The bottom line of your question seems to be whether Perl is smart enough to deallocate objects when they are no longer used, and the answer is that it is, yes

Perl keeps a count of references to each data item, and if that ever falls to zero (i.e. there is no longer any way to reach that data) then the data is considered to be available for reuse

The only case where Perl can cause a memory leack is when a data structure contains a reference to itself. In that case the number of external references may fall to zero, but the data keeps itself from being deleted by its own reference keeping the count from falling to zero

It is also much safer to avoid package variables, and use only lexical variables declared with my. Lexical variables will be destroyed automatically as they go out of scope, and so reduce the count of any reference that they may have contained. Package variables, declared with our, will exist for ther lifetime of the process and won't trigger this safeguard

If you explain a little more about why you need this information then I am sure you will get much better answers



回答3:

Perl uses a method called reference counting - it counts how many times a variable is referenced. It keeps that data in memory until the reference count drops to zero.

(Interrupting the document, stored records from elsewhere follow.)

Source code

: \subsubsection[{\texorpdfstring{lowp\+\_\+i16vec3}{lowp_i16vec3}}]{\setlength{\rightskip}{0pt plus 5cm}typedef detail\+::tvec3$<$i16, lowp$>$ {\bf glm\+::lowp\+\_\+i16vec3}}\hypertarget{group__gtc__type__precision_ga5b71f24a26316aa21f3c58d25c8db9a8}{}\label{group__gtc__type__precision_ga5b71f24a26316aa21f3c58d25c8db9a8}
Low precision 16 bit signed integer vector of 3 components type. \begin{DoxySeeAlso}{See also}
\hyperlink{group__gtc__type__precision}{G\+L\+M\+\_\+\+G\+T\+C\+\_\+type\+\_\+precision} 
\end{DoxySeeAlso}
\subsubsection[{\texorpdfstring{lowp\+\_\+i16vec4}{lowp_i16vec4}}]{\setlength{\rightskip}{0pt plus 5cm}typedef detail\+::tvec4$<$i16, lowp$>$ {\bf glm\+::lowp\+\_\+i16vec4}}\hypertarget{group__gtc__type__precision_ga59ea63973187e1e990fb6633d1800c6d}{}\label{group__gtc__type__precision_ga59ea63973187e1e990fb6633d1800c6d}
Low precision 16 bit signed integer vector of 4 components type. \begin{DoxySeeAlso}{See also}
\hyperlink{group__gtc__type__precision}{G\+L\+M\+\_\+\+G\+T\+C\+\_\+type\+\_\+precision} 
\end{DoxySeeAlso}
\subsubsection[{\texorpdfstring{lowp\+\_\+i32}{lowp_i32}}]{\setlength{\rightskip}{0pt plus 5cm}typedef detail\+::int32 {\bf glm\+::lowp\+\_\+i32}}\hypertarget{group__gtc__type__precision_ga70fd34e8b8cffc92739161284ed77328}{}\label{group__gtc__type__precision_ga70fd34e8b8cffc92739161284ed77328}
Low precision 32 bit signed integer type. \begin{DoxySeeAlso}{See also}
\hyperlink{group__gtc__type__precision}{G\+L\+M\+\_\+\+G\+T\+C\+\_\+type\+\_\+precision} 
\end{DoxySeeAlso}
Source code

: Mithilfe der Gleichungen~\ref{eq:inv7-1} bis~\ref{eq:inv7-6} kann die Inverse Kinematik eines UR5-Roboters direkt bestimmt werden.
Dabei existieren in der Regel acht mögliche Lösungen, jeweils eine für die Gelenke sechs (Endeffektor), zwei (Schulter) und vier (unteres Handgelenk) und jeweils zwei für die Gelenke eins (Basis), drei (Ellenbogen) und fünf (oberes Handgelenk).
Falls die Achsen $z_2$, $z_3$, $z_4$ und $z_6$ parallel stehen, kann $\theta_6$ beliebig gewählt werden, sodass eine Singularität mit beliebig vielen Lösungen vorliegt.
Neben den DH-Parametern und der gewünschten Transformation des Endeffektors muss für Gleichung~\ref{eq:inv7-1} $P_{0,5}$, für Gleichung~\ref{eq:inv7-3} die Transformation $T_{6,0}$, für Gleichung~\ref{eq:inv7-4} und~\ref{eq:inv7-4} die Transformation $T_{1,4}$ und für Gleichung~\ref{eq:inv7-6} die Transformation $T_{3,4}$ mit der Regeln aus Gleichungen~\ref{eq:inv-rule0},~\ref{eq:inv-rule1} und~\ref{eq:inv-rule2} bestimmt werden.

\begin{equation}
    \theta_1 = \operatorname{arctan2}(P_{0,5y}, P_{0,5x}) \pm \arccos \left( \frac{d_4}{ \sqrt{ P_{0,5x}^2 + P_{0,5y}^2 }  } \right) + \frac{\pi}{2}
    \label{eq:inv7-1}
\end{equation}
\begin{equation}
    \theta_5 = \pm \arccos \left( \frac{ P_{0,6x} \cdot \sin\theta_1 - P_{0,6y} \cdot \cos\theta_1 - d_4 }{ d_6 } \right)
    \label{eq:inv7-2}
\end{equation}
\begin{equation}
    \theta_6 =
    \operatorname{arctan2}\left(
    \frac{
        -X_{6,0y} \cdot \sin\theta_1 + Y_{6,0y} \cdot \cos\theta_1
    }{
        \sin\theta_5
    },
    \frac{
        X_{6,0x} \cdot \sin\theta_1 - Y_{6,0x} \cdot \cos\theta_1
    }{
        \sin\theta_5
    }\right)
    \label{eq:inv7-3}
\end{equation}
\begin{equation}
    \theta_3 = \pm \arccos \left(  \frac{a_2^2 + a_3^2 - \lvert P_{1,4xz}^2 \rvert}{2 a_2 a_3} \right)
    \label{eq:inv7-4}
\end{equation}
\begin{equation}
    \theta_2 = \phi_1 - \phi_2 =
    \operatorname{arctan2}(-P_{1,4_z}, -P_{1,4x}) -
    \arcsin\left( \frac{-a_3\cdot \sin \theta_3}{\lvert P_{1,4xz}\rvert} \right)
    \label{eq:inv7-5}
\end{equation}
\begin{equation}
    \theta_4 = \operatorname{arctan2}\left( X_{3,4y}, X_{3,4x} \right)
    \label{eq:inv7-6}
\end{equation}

In your example, the first object created will disappear automatically as soon as you reassign $object. However there's a caveat - if within your object and the new process you create a circular reference, this won't happen. You can use weaken within Scalar::Util to deal with this.

You can watch it by creating a DESTROY method, which is called when an object is 'freed'.



回答4:

There's reference counting garbage collection. I'm not seeing anything in your code that would trip up said. Even if there were, there's weaken in Scalar::Util, among other options.